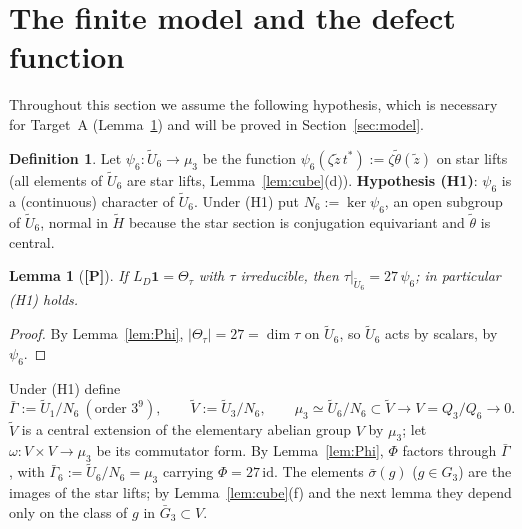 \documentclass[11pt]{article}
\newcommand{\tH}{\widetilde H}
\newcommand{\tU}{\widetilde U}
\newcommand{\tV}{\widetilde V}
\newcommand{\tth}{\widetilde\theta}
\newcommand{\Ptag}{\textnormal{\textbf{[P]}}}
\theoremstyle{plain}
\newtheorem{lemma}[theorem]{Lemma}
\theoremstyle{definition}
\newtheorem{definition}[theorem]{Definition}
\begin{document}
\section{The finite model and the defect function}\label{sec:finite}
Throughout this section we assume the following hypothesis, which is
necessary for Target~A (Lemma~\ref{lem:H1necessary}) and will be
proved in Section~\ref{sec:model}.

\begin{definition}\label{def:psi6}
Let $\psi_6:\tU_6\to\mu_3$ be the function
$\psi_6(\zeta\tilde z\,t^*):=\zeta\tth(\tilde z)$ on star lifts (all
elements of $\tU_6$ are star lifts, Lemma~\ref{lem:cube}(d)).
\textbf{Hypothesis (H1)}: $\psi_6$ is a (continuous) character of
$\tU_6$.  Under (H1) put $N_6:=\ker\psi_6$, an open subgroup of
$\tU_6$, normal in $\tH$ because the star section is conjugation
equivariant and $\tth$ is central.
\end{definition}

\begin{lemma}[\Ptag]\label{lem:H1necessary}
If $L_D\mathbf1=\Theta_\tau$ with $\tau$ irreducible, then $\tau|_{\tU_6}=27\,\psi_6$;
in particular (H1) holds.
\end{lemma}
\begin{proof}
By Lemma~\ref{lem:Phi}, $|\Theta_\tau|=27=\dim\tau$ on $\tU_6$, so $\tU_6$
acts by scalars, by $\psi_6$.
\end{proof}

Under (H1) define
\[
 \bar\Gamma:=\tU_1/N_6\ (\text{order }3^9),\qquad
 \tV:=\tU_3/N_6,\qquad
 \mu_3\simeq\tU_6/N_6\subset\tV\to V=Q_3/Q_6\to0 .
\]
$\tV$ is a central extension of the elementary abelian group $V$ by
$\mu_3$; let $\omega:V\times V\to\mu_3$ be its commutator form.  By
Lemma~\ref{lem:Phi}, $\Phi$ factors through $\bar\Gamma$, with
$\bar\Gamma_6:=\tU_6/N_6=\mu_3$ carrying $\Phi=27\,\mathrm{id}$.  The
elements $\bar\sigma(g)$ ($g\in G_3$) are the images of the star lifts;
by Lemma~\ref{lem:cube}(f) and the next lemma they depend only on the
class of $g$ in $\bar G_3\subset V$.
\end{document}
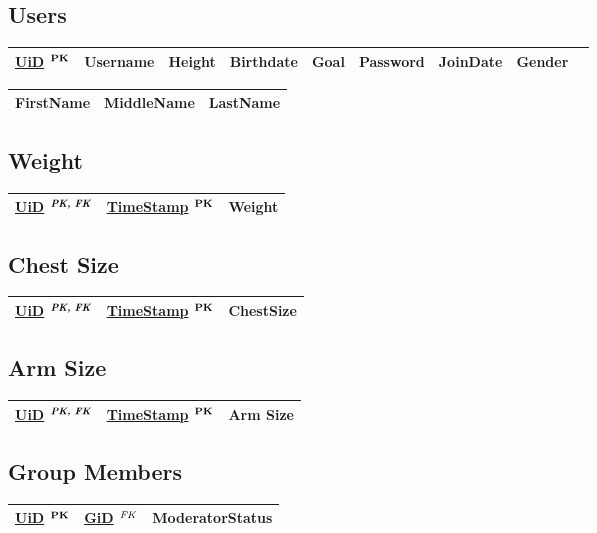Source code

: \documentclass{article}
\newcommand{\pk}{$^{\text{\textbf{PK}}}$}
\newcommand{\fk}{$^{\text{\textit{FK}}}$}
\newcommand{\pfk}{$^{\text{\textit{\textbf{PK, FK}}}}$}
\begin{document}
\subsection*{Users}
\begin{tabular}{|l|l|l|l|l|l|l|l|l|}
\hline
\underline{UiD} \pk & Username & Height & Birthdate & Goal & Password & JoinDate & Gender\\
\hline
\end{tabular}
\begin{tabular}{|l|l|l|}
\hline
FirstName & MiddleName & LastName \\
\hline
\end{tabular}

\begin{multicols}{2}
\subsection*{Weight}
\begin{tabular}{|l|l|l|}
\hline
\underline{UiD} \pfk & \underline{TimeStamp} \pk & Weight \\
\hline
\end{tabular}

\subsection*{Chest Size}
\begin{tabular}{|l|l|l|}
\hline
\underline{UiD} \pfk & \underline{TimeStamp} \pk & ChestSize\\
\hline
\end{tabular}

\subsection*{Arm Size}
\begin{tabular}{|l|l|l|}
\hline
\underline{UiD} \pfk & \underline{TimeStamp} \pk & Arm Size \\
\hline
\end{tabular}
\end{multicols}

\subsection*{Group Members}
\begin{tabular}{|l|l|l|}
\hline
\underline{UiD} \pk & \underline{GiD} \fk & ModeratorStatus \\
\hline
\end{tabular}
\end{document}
--
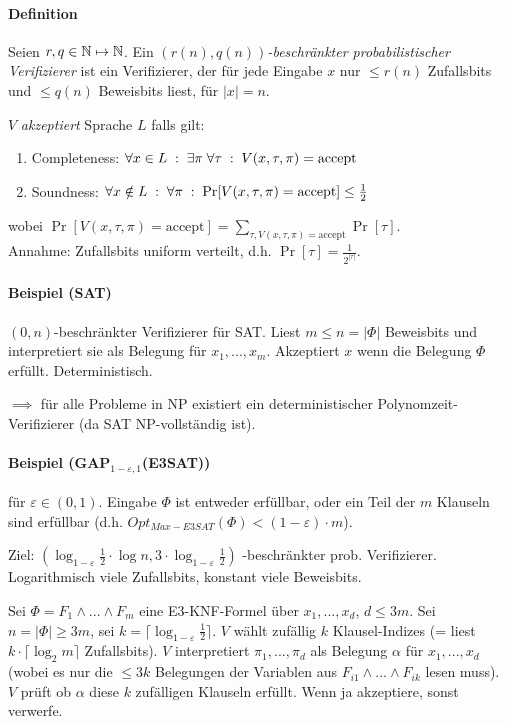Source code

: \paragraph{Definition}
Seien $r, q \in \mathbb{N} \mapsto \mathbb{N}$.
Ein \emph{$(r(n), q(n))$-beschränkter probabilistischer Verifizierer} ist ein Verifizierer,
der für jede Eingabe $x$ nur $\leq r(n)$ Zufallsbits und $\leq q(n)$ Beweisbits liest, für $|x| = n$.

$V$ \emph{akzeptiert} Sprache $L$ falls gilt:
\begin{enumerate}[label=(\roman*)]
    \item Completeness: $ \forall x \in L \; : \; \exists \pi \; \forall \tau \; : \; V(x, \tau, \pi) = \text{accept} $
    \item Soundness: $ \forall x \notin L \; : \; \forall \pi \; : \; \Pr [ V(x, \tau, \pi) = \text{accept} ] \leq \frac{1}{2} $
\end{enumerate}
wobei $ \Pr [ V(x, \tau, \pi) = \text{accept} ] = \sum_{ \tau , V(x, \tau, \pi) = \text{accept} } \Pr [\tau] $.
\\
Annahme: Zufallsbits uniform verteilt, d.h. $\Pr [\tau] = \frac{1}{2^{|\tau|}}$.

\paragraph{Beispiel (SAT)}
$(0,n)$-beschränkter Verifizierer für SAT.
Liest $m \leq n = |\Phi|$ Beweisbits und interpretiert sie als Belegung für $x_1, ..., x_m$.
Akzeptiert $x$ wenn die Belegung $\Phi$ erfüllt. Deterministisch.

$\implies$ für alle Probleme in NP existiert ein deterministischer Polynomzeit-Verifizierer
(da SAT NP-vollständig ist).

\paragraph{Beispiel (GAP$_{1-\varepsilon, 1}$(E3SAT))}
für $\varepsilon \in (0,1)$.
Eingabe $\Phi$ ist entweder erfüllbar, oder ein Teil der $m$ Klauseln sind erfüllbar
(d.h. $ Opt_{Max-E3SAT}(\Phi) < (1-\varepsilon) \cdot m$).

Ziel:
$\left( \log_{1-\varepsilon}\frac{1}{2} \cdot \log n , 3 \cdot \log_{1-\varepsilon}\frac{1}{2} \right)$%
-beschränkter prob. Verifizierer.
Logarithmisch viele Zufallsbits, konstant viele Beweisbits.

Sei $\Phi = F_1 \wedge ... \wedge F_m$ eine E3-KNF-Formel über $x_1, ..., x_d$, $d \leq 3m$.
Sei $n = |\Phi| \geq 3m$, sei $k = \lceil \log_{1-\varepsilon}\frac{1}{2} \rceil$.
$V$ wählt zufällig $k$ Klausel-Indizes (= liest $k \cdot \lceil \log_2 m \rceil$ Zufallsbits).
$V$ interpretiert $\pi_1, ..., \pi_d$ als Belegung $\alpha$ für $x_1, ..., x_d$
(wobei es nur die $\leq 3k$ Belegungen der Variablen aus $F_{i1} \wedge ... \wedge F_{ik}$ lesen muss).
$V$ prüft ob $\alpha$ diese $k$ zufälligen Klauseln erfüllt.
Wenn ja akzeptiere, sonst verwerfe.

▶ **Required action**:
Copy out all lines from the material above that contain the string "forall".

▶ **The completed task**:
    \item Completeness: $ \forall x \in L \; : \; \exists \pi \; \forall \tau \; : \; V(x, \tau, \pi) = \text{accept} $
    \item Soundness: $ \forall x \notin L \; : \; \forall \pi \; : \; \Pr [ V(x, \tau, \pi) = \text{accept} ] \leq \frac{1}{2} $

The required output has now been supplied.